Mark Lewis wrote:
> Doing a SELECT with a large list of variables inside an IN runs slowly
> on every database we've tested. We've tested mostly in Oracle and
> PostgreSQL, and both get very slow very quickly (actually Oracle refuses
> to process the query at all after it gets too many bind parameters).
>
> In our case, we have a (potentially quite large) set of external values
> that we want to look up in the database. We originally thought that
> doing a single select with a large IN clause was the way to go, but then
> we did some performance analysis on the optimal batch size (number of
> items to include per IN clause), and discovered that for most databases,
> the optimal batch size was 1. For PostgreSQL I think it was 2.
So that is for parameterized queries (the batch size?).
In my case, I was concerned about latency between app and database
server, so I try to minimize the number of queries I send to the
database server. (My app servers can be anywhere, they /should/ be
close to the database server, but there are no guarantees and I can't
control it).
The last time I tested for optimal batch size using non-parameterized
queries with same-host database and app, I got a batch size of
approximately 700 IN list elements (again, not variables in that test).

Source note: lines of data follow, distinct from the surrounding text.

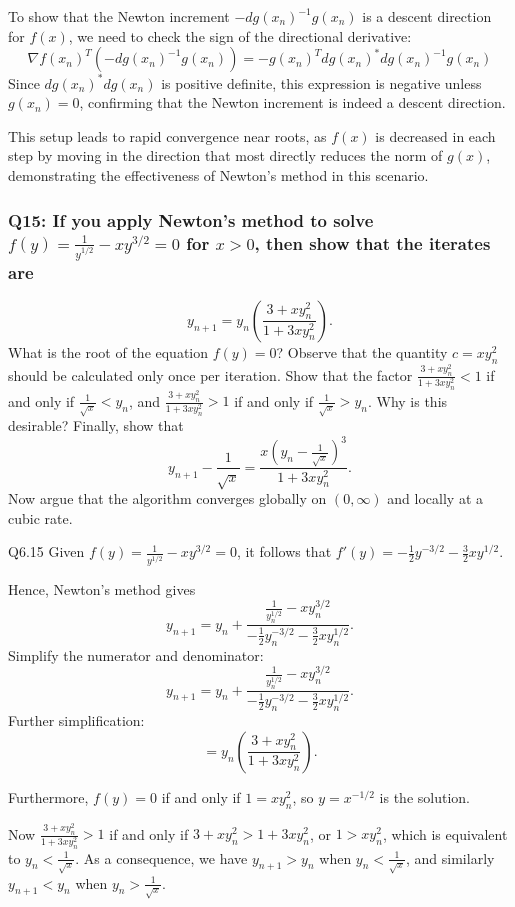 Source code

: \documentclass[8pt]{article}
\begin{document}
To show that the Newton increment \(- dg(x_n)^{-1} g(x_n)\) is a descent direction for \( f(x) \), we need to check the sign of the directional derivative:
\[
\nabla f(x_n)^T (- dg(x_n)^{-1} g(x_n)) = - g(x_n)^T dg(x_n)^* dg(x_n)^{-1} g(x_n)
\]
Since \( dg(x_n)^* dg(x_n) \) is positive definite, this expression is negative unless \( g(x_n) = 0 \), confirming that the Newton increment is indeed a descent direction.

This setup leads to rapid convergence near roots, as \( f(x) \) is decreased in each step by moving in the direction that most directly reduces the norm of \( g(x) \), demonstrating the effectiveness of Newton's method in this scenario.

\subsubsection*{Q15: If you apply Newton’s method to solve \( f(y) = \frac{1}{y^{1/2}} - xy^{3/2} = 0 \) for \( x > 0 \), then show that the iterates are}
\[
y_{n+1} = y_n \left( \frac{3 + xy_n^2}{1 + 3xy_n^2} \right).
\]
What is the root of the equation \( f(y) = 0 \)? Observe that the quantity \( c = xy_n^2 \) should be calculated only once per iteration. Show that the factor \(\frac{3 + xy_n^2}{1 + 3xy_n^2} < 1 \) if and only if \(\frac{1}{\sqrt{x}} < y_n\), and \(\frac{3 + xy_n^2}{1 + 3xy_n^2} > 1 \) if and only if \(\frac{1}{\sqrt{x}} > y_n\). Why is this desirable? Finally, show that
\[
y_{n+1} - \frac{1}{\sqrt{x}} = \frac{x \left( y_n - \frac{1}{\sqrt{x}} \right)^3}{1 + 3xy_n^2}.
\]
Now argue that the algorithm converges globally on \( (0, \infty) \) and locally at a cubic rate.

Q6.15 Given \( f(y) = \frac{1}{y^{1/2}} - xy^{3/2} = 0 \), it follows that \( f'(y) = -\frac{1}{2}y^{-3/2} - \frac{3}{2}xy^{1/2} \).

Hence, Newton’s method gives
\[
y_{n+1} = y_n + \frac{\frac{1}{y_n^{1/2}} - xy_n^{3/2}}{-\frac{1}{2}y_n^{-3/2} - \frac{3}{2}xy_n^{1/2}}.
\]
Simplify the numerator and denominator:
\[
y_{n+1} = y_n + \frac{\frac{1}{y_n^{1/2}} - xy_n^{3/2}}{-\frac{1}{2}y_n^{-3/2} - \frac{3}{2}xy_n^{1/2}}.
\]
Further simplification:
\[
= y_n \left( \frac{3 + xy_n^2}{1 + 3xy_n^2} \right).
\]

Furthermore, \( f(y) = 0 \) if and only if \( 1 = xy_n^2 \), so \( y = x^{-1/2} \) is the solution.

Now \( \frac{3 + xy_n^2}{1 + 3xy_n^2} > 1 \) if and only if \( 3 + xy_n^2 > 1 + 3xy_n^2 \), or \( 1 > xy_n^2 \), which is equivalent to \( y_n < \frac{1}{\sqrt{x}} \). As a consequence, we have \( y_{n+1} > y_n \) when \( y_n < \frac{1}{\sqrt{x}} \), and similarly \( y_{n+1} < y_n \) when \( y_n > \frac{1}{\sqrt{x}} \).
\end{document}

That was on postgres 7.X.Y.
Guess I'll have to try a test where I turn the parameterized statements
into regular statements.
I'm pretty sure it would be a bad idea for me to send one IN list
element at a time in all cases. Even if the query query prep was fast,
the network latency could kill my app.
>
> The moral of the story is that you're probably better off running a
> bunch of small selects than in trying to optimize things with one
> gargantuan select.
The algorithm currently tries to ensure that IN-lists of not more than
700 elements are sent to the database server, and breaks them into
multiple queries. If it has to break it into at least 3 queries, it
uses parameterized statements for the first 2+ and then a
non-parameterized statement for the last one (which may have a different
number of IN list elements than the prior batches).